On Tuesday 24 October 1933 the ‘Hurstpierpoint’ No. 918 went on view for the first time at nearby Hassocks Station and the whole school was allowed a half day holiday by the Headmaster, Revd. Bernard Tower, to go and visit it, climb on board, inspect it, talk to the crew, and learn that it carried 4000 gallons of water and 5 tons of coal.
There were 40 schools to have trains in this class including Eton, Harrow, Winchester, Uppingham, Blundell’s, Epsom, Wellington, Tonbridge, Sherborne, Sevenoaks, Marlborough, St. Paul’s, Dover and Whitgift. The engines became immediately popular, producing exhilaratingly fast performances and earning the affection of footplate crews, and so became the engines of choice to haul the Royal Train. One proud Operations Superintendent at Victoria Station boasted to Prince Philip about the journey to Epsom that, “If her majesty’s horse is half as good as our engine it will come in first today!”
Sadly, in October 1961 the ‘Hurstpierpoint’ was withdrawn from service and broken up, and all schools class were withdrawn by the end of 1962. When it was finally decommissioned our college was allowed to retain the name plate which is displayed on the staircase to the Science Block along with its framed photo. We have no colour photos of the Hurst engine but after being painted wartime- black in the 1940s it went back to its original green colour, this time a glossy Brunswick Green livery.

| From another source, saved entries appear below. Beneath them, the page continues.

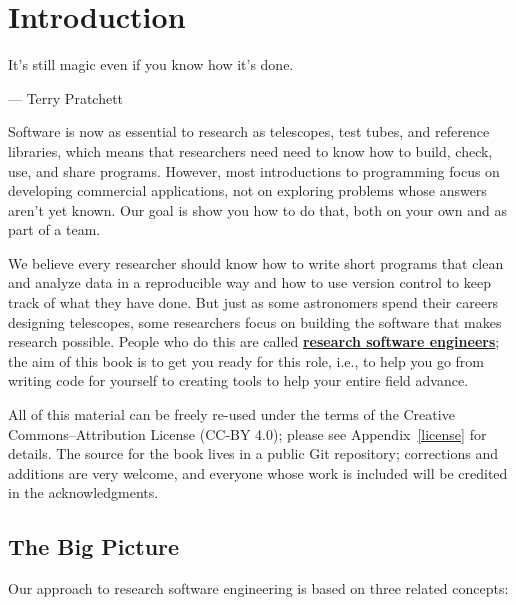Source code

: \documentclass[
]{krantz}
\renewenvironment{quote}{\begin{VF}}{\end{VF}}
\newcommand{\gref}[2]{\hyperlink{#2}{\textbf{#1}}}
\begin{document}
{
\setcounter{tocdepth}{1}
\tableofcontents
}
\listoffigures
\mainmatter

\hypertarget{intro}{%
\chapter{Introduction}\label{intro}}

\begin{quote}
It's still magic even if you know how it's done.

--- Terry Pratchett
\end{quote}

Software is now as essential to research as telescopes, test tubes, and reference libraries,
which means that researchers need need to know how to build, check, use, and share programs.
However,
most introductions to programming focus on developing commercial applications,
not on exploring problems whose answers aren't yet known.
Our goal is show you how to do that,
both on your own and as part of a team.

We believe every researcher should know
how to write short programs that clean and analyze data in a reproducible way
and how to use version control to keep track of what they have done.
But just as some astronomers spend their careers designing telescopes,
some researchers focus on building the software that makes research possible.
People who do this are called \gref{research software engineers}{rse};
the aim of this book is to get you ready for this role,
i.e.,
to help you go from writing code for yourself
to creating tools to help your entire field advance.

All of this material can be freely re-used
under the terms of the Creative Commons--Attribution License (CC-BY 4.0);
please see Appendix~\ref{license} for details.
The source for the book lives in a public Git repository;
corrections and additions are very welcome,
and everyone whose work is included will be credited in the acknowledgments.

\hypertarget{intro-big-picture}{%
\section{The Big Picture}\label{intro-big-picture}}

Our approach to research software engineering is based on three related concepts:
\end{document}
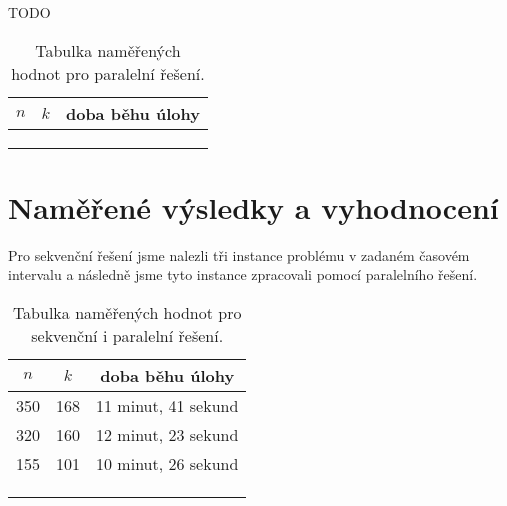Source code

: \documentclass[12pt]{article}
\begin{document}
TODO



\begin{table}[ht]
  \begin{center}
    \begin{tabular}{| c | c | c |}
      \hline
      $n$ & $k$ & doba běhu úlohy \\ \hline
      & & \\ \hline
      & & \\ \hline
      & & \\
      \hline
    \end{tabular}
    \caption{Tabulka naměřených hodnot pro paralelní řešení.}
  \end{center}
\end{table}


\section{Naměřené výsledky a vyhodnocení}


Pro sekvenční řešení jsme nalezli tři instance problému v zadaném časovém intervalu a 
následně jsme tyto instance zpracovali pomocí paralelního řešení.

\begin{table}[ht]
  \begin{center}
    \begin{tabular}{| c | c | c |}
      \hline
      $n$ & $k$ & doba běhu úlohy \\ \hline
      350 & 168 & 11 minut, 41 sekund \\ \hline
      320 & 160 & 12 minut, 23 sekund \\ \hline
      155 & 101 & 10 minut, 26 sekund \\ \hline
      & & \\ \hline
      & & \\ \hline
      & & \\
      \hline
    \end{tabular}
    \caption{Tabulka naměřených hodnot pro sekvenční i paralelní řešení.}
  \end{center}
\end{table}
\end{document}
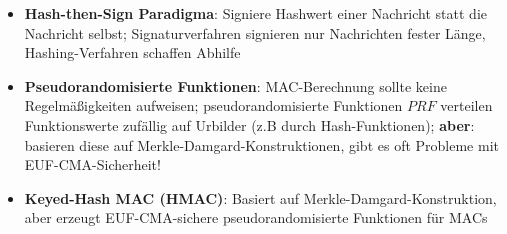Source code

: \begin{itemize}
	\item \textbf{Hash-then-Sign Paradigma}: Signiere Hashwert einer Nachricht statt die Nachricht selbst; Signaturverfahren signieren nur Nachrichten fester Länge, Hashing-Verfahren schaffen Abhilfe
	\item \textbf{Pseudorandomisierte Funktionen}: MAC-Berechnung sollte keine Regelmäßigkeiten aufweisen; pseudorandomisierte Funktionen $PRF$ verteilen Funktionswerte zufällig auf Urbilder (z.B durch Hash-Funktionen); \textbf{aber}: basieren diese auf Merkle-Damgard-Konstruktionen, gibt es oft Probleme mit EUF-CMA-Sicherheit!
	\item \textbf{Keyed-Hash MAC (HMAC)}: Basiert auf Merkle-Damgard-Konstruktion, aber erzeugt EUF-CMA-sichere pseudorandomisierte Funktionen für MACs
\end{itemize}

Just three Schools Class engines survived the cull, lingering in forgotten railway sidings, until ‘Stowe’ (No 928) was saved and went onto the Sussex Bluebell Railway, ‘Repton’ (No.926) went to the North York Railway and ‘Cheltenham’ (No.925) arrived at the Railway Museum in York in 1977 where it was. You can visit the National Railway Museum in York and explore the past, present and future of railways. They are open seven days a week 10am-5pm. I have been and it is vast and magnificent.
M-L Rowland – School Archivist
Acknowledgments:
My grateful thanks to OJ Peter Mellor (Fleur de Lys 1958-63) who became a volunteer footplate operator on the Kent and East Sussex Railway, for his detailed technical notes for the Archives from 2021. Also, an excellent book by D. Winkworth The Schools 4-4-0s.